Mala and Vanessa told the class about their career paths, gave great advice and tips and patiently answered our questions. I asked a question to them about how to get started as a writer and subject matter expert. Vanessa said (to paraphrase) to first start a blog, start speaking at smaller conferences, then move up to bigger conferences. Mala mentioned that I should find other like blogs, answer questions and start debates. The most important part, Vanessa said, and to which Mala agreed, was to know what I'm talking about.

After class was over, I talked with Vanessa and told her of my long-standing plan to start blogging about information management, but that I had been waiting until I had learned enough to be able to speak in an informed manner. Vanessa thought this was a good plan and challenged me to write a blog post today.

Luckily I didn't have to go create a blog, as I have one on the front page of an 11-year old website. was registered on 4/17/2000, and has had many purposes and many incarnations.
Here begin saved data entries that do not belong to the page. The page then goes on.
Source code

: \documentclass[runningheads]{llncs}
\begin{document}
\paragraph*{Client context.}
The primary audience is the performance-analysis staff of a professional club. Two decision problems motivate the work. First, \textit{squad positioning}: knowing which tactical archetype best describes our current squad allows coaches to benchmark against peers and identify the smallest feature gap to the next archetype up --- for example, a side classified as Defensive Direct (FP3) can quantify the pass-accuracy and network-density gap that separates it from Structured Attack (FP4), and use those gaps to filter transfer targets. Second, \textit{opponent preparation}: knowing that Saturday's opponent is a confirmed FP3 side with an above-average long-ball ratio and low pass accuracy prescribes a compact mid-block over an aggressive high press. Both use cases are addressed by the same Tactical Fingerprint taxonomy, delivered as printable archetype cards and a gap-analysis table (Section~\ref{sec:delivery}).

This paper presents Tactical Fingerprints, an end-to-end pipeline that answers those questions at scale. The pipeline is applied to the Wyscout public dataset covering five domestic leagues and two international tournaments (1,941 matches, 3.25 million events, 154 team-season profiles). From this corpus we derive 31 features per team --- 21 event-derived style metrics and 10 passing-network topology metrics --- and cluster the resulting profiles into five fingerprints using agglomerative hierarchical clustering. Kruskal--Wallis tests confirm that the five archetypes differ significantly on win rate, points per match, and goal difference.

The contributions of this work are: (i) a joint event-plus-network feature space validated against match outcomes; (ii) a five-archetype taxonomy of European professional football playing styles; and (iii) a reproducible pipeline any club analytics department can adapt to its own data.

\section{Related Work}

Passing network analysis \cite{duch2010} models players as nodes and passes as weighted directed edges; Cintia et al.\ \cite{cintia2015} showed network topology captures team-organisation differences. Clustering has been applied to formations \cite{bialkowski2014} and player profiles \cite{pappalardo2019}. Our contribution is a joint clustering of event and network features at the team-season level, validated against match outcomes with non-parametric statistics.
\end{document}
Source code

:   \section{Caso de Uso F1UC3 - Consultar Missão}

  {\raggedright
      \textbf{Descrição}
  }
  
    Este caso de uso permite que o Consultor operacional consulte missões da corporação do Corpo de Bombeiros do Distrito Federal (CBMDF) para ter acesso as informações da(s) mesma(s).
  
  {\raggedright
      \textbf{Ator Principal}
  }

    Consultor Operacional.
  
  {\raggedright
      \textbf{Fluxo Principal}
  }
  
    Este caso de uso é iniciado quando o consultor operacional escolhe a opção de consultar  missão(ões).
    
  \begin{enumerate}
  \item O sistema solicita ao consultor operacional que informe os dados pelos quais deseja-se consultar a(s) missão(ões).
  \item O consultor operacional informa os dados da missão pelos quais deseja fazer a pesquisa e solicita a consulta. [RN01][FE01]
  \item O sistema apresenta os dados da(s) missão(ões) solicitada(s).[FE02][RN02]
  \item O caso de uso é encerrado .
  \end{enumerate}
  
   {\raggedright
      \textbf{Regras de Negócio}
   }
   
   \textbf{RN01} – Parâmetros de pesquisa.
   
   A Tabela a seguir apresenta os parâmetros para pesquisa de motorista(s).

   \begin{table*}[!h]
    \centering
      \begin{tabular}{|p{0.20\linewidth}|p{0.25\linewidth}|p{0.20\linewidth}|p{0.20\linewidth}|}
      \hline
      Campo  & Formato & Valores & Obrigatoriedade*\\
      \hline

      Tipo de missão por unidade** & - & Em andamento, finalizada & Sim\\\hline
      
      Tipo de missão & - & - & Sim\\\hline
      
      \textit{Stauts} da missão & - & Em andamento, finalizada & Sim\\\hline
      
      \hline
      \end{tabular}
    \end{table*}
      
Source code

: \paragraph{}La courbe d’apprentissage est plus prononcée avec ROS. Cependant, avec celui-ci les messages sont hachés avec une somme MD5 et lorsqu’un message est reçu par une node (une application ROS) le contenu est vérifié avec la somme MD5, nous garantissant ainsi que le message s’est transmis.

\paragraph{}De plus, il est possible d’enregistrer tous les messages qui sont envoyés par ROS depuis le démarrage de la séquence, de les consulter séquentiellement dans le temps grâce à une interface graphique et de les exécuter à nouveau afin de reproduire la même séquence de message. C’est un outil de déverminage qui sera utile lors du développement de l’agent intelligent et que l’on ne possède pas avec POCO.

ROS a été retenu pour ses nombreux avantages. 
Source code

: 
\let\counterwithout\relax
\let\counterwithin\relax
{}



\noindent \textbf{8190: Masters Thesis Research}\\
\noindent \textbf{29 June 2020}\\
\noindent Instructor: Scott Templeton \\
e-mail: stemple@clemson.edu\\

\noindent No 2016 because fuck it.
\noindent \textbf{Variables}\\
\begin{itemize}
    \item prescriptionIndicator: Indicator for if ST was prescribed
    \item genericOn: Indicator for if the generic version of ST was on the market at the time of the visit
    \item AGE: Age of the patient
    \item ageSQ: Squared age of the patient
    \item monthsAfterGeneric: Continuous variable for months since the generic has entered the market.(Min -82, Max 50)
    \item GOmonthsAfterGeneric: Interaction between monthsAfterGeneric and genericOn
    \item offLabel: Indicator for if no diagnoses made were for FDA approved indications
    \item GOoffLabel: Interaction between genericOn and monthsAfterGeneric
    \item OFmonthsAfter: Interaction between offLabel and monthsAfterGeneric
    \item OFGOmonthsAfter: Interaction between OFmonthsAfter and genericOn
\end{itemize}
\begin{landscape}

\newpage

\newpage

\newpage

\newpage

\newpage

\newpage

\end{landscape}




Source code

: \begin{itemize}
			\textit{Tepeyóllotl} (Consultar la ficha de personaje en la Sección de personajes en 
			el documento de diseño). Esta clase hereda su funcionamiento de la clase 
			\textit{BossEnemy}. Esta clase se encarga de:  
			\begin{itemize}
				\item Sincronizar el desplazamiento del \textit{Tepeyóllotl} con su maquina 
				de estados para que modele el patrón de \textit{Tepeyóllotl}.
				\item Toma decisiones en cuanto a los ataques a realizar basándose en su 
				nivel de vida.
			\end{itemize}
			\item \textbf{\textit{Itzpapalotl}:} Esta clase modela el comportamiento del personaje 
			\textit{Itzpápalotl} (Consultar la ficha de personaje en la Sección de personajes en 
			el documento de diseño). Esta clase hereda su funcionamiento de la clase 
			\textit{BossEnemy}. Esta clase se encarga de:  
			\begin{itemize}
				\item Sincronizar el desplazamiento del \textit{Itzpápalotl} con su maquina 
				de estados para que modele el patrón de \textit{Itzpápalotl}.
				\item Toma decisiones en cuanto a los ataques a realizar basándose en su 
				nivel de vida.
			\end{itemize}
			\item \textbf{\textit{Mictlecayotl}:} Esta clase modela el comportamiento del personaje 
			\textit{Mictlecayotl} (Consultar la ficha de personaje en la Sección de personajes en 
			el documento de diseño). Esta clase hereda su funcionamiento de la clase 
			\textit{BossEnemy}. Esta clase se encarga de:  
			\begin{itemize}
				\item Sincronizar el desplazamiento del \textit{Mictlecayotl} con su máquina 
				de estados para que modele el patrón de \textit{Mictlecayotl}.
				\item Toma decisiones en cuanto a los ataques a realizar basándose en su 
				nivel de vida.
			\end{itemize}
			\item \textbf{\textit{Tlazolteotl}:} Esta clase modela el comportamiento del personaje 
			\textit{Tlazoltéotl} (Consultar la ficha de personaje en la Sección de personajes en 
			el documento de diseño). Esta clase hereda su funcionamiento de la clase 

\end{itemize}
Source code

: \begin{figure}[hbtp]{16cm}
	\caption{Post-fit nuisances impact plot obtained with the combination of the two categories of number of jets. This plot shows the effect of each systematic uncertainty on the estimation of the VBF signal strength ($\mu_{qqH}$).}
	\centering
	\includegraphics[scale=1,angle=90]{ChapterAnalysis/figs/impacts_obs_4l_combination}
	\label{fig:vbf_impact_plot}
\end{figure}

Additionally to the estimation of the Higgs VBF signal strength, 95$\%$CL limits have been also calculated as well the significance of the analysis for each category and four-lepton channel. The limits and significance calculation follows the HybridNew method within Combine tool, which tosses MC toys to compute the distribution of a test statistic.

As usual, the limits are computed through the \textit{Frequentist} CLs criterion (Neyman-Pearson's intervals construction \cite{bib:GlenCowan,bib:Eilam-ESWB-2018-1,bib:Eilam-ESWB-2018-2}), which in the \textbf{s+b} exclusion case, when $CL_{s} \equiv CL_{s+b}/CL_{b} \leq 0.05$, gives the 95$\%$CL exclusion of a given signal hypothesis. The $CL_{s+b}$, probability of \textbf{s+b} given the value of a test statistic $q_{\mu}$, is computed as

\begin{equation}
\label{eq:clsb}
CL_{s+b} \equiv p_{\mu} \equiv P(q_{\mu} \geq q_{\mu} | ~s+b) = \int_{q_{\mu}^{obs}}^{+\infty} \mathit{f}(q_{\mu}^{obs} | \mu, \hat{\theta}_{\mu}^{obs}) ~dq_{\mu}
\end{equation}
Last August, I declared that it would be an information management blog but now I am finally getting around to making it one.

I am not an expert in information management yet, but what I am is someone who is almost finished getting my master's degree in this subject and about seven weeks away from graduating. I have a lot of interests and questions about this field and want to learn as much as I can. This blog will act as a document of my learning process as I become someone who "knows what I am talking about" on a variety of interesting information management-related subjects.

One of the key questions that I want to answer is "What is Information Management?" I get this all the time from friends, family and anyone else who asks me what I've been doing lately and I tell them that I'm in grad school. I like to say that it is a combination of information science, computer science and business, and that this allows me to act as translator between the organization and the "computer people." It is a pretty simplistic answer, but it gives me a jumping-off point to start talking about how organizations- from corporations to governments to non-profits- are all drowning in information, and that these skills allow me to find out what their needs are and to design information-based solutions for them.

At this point, people who turned their head sideways and looked at me funny when I said I was studying information management go "Oh, wow, we have this problem at work where..."

Information management is this brand new field that has sprung up in the past few years, and no one is exactly sure what it is or how to explain it to people, yet there is a huge need for it everywhere you look. I hope that this blog contributes on some level to the field of information management and evangelize how important and relevant it is. It is a pretty wide field, and I am working over in the taxonomy/content strategy/UX corner of it right now (and I plan to talk about that a lot as I start off), but there's a lot of other ground to cover. I also hope to talk about some of my concerns, bones to pick, suggestions, recommendations and generate some interesting and innovative solutions for them along the way.

Thanks for reading and please let me know what you think.